Because the money you are about to spend may be the largest expenditure you will ever make, you and your family should review the CCRC contract very carefully – before a move is made. What do you look for? First, a knowledgeable lawyer who can help you understand what you will be paying for.

In evaluating a CCRC contract, you should consider the following factors, among many others, no matter whether the community is affiliated with a religious or fraternal organization or is touted as being “non-profit.” In the final analysis, everyone has to pay overhead and increasing expenses.

Find out what financial information is available so that you, and those who advise you, can determine if the community is sufficiently capitalized and funded to withstand future vacancies. These folks are asking you for a lot of money and a financial statement to make sure you can afford to live there, so don’t be embarrassed to ask for the same things: assets, liabilities, and financial reserves, plus the length of time the facility has been in business.

Make sure that appropriate licenses are in place, see if the contract addresses the staff-to-resident ratio, and find out about staff turnover. These issues are important since most CCRCs include independent living, assisted living, and intermediate and skilled nursing care.
Read the contract carefully – no matter what you are told -- to determine which services are available, which services will be extra, how much you will pay each month, and on what basis your monthly expenses will increase. If it’s not in the contract, don’t count on it. If it’s in the contract, make sure you receive it. Does the contract address what social activities are provided, how your transportation needs are met if you want to shop, go to the doctor, or go to a movie?
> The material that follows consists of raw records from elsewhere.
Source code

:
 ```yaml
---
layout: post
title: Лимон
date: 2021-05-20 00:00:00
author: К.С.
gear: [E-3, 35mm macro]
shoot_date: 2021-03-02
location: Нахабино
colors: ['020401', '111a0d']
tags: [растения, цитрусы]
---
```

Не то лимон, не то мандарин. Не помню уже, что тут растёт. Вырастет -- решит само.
And since many seniors have pets, can your pet bird, cat, dog, or hamster enter with you?

If there is an entrance fee, what is the community’s policy on refunds if you don’t like it there and want to move? Although you will provide financial information when you enter, what happens if you have financial reversals, run out of money, and are unable to pay? Since it’s unlikely you will be able to sell or gift your rights under these contracts, it’s important to understand what happens if the unthinkable occurs.
Find out if any part of your entrance fee can be placed in escrow to help pay for your future care. If you divorce or remarry, will there be additional fees for your new partner or spouse to join the community?

Finally, because some communities can arbitrarily require you to move from independent living to assisted living, make sure to understand your rights – and whether you have any appeal rights.

So don’t be an impulsive shopper. Take your time and make wise, informed decisions.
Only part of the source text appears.